Santi Sanaya (26), istri Ashari, mengungkapkan bahwa aksi perompakan terhadap kapal tersebut telah berlangsung sejak Selasa (21/4/2026) lalu. Itu disampaikan Santi kepada fajar.co.id di rumahnya yang berada di Desa Pacellekang, Kecamatan Pattallassang, Kabupaten Gowa, pada Sabtu (25/4/2026).
Tidak hanya Ashari, sebanyak 16 awak kapal lain turut disandera saat melintasi jalur perairan Somalia. Kapal bernama Honour 25 itu bermuatan minyak, dan empat dari total awak kapal merupakan warga negara Indonesia, termasuk Ashari. Sisanya berasal dari India, Myanmar, dan Pakistan.

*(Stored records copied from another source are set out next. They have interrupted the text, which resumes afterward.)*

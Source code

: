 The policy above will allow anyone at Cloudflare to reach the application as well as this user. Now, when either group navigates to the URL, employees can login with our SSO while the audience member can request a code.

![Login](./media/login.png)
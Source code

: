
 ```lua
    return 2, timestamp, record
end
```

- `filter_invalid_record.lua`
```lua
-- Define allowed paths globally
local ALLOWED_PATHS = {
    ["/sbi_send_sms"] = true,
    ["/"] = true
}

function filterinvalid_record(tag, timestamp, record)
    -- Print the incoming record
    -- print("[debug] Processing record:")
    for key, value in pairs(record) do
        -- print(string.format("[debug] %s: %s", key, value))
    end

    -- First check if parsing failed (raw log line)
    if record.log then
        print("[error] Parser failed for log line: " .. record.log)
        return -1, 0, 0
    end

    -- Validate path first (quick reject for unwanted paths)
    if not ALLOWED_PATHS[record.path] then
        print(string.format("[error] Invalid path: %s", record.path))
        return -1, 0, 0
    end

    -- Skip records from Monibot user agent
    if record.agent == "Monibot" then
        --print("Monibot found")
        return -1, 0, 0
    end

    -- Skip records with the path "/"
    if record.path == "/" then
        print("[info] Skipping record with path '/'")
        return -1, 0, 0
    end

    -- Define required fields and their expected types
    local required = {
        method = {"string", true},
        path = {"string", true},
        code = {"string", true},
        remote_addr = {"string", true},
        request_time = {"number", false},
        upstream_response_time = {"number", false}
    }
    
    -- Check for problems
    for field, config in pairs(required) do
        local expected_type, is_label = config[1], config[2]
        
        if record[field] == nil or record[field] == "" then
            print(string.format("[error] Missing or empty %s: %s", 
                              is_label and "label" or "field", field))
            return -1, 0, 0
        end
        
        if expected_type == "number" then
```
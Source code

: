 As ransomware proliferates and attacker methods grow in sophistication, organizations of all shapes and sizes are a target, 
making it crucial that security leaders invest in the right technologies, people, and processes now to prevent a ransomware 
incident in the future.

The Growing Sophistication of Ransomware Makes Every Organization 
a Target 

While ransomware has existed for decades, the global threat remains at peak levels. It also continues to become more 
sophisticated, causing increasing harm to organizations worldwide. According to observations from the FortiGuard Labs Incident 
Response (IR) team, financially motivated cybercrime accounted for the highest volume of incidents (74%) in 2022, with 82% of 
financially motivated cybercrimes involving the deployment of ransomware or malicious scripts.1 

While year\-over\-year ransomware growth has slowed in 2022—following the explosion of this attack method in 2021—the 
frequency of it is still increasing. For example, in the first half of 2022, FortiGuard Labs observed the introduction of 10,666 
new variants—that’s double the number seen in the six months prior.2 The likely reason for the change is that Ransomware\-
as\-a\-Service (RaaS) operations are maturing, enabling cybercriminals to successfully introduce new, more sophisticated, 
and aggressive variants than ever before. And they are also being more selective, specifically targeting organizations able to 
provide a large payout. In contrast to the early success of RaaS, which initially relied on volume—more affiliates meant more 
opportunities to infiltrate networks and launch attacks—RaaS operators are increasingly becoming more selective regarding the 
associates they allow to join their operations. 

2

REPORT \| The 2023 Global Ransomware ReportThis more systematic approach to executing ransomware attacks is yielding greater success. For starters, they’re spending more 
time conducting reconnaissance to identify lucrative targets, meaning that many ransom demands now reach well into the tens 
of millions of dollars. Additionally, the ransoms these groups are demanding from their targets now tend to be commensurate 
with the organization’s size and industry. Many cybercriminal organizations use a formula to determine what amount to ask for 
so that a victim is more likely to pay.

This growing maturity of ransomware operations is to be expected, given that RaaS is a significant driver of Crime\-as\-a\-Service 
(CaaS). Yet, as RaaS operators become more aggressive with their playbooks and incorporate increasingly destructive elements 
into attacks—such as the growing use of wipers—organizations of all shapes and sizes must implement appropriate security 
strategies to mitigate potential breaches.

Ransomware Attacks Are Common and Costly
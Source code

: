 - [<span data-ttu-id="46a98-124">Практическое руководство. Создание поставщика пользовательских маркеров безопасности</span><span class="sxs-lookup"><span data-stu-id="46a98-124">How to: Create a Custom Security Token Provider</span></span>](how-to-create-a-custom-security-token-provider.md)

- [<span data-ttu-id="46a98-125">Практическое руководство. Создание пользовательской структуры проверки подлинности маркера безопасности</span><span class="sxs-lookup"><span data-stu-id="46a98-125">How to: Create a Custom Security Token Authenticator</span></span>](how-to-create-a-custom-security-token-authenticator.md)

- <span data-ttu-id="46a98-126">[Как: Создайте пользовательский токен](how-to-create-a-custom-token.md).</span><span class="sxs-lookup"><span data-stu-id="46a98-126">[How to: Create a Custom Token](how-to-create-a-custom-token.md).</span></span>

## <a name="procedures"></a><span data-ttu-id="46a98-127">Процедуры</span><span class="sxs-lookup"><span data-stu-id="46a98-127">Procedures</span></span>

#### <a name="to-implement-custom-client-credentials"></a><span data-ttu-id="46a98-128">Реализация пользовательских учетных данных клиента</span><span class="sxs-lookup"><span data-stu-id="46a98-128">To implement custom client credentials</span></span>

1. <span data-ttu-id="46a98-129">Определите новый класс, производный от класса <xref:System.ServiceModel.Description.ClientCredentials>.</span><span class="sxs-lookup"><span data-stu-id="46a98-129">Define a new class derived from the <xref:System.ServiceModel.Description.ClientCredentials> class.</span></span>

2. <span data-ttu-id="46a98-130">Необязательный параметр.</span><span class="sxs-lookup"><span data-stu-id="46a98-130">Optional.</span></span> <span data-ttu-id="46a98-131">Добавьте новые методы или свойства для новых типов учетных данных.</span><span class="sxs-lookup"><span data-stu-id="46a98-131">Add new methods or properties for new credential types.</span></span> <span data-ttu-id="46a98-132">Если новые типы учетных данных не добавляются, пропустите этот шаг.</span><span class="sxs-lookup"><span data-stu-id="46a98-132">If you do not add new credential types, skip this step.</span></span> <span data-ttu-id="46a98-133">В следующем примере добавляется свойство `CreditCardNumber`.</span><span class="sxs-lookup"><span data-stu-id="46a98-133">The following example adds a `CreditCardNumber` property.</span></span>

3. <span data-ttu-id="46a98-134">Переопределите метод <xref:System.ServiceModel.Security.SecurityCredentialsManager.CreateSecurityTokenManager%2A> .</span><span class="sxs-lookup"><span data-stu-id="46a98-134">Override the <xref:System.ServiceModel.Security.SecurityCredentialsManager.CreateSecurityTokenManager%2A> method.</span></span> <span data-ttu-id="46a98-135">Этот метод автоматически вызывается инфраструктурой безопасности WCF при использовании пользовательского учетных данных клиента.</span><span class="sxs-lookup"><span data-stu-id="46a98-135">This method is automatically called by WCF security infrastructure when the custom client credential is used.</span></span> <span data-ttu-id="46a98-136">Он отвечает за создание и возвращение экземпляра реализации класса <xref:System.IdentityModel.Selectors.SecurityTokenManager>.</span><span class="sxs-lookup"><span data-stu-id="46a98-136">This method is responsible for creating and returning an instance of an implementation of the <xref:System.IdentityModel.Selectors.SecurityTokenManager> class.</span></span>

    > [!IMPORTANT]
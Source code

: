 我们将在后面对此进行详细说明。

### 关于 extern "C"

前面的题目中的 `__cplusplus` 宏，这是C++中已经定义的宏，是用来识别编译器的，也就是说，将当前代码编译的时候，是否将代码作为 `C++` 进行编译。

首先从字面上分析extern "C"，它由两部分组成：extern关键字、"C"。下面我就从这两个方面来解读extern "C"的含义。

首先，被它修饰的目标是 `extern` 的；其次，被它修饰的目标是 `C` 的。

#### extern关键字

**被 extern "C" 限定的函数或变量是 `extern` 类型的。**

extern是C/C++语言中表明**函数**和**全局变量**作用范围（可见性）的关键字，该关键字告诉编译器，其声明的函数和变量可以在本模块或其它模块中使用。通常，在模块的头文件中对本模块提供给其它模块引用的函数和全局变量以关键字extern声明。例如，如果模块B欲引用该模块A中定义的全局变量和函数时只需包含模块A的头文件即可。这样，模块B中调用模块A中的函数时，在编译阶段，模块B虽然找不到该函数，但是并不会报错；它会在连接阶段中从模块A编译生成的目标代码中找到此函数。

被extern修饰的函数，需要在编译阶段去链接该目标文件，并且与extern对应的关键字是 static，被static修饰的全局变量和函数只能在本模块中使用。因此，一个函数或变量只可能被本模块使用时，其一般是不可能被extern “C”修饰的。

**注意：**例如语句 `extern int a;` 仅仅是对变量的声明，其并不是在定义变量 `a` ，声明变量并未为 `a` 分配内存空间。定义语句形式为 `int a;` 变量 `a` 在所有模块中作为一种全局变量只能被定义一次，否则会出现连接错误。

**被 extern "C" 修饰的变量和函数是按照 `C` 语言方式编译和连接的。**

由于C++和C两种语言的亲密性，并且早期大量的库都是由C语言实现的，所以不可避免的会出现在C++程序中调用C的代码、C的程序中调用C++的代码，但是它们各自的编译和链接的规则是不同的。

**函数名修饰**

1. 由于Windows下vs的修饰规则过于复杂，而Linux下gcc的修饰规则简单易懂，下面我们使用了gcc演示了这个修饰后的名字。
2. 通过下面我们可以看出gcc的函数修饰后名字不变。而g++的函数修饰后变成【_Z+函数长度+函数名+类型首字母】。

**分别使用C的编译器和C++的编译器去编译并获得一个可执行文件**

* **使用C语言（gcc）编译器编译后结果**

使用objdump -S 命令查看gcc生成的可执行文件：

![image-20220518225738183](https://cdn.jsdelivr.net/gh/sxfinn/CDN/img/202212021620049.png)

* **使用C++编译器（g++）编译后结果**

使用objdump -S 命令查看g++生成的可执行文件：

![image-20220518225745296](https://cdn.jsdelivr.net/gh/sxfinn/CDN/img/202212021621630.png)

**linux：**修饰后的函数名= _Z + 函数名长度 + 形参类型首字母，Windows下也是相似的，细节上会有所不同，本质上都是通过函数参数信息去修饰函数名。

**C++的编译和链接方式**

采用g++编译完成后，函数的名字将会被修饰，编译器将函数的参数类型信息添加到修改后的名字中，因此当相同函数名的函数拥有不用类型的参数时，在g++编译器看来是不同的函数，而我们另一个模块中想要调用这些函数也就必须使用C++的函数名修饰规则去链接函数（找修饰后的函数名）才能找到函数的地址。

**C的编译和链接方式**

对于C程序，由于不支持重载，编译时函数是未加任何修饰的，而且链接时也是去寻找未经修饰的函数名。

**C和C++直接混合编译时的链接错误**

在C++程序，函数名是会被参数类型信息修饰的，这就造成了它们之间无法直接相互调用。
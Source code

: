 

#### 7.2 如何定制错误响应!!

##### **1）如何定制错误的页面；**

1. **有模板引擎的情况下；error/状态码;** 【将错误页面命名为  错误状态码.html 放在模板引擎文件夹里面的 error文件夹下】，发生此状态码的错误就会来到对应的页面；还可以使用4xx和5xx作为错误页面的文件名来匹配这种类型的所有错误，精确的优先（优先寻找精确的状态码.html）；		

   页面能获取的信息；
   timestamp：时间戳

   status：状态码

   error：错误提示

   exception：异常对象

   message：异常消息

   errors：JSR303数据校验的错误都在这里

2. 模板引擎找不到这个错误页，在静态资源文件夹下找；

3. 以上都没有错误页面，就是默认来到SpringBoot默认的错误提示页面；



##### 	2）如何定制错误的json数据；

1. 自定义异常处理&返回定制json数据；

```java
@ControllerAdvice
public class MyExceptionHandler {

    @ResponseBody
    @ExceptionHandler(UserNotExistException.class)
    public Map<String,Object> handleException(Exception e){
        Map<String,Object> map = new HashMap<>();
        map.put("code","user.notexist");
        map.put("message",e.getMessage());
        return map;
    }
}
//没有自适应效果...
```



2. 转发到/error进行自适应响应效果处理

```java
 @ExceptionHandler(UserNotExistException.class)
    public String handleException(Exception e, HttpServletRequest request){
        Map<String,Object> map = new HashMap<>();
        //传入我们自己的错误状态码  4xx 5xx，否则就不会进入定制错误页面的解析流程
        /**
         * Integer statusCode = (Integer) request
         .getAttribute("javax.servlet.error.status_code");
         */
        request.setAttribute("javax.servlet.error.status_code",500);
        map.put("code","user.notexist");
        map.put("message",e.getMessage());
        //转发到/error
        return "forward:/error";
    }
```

“Suami saya bilang kalau kapalnya diserang bajak laut. Di menit dan jam yang sama saya coba hubungi lagi, nomornya masih aktif tapi tidak diangkat. Beberapa jam kemudian baru benar-benar tidak aktif,” ujar Santi di rumahnya.
Tak berselang lama, melalui panggilan video, Ashari sempat menceritakan kondisi terkini di lokasi penyanderaan. “Namun situasinya selalu berubah. Kalau perompak merasa terancam, kondisi itu berpengaruh langsung pada keselamatan seluruh kru di kapal,” tambah Santi.
Dengan suara terbata-bata, Santi menyampaikan harapan agar pemerintah Indonesia segera turun tangan membantu suaminya dan para awak kapal lain agar bisa pulang dengan selamat.
“Suami saya sudah berlayar sejak Januari dengan kapal tanker ini. Rencananya setelah kontraknya selesai bulan depan, dia mau pulang. Katanya, kalau sudah tiba dari Somalia, dia akan mengajukan kepulangan,” tutur Santi.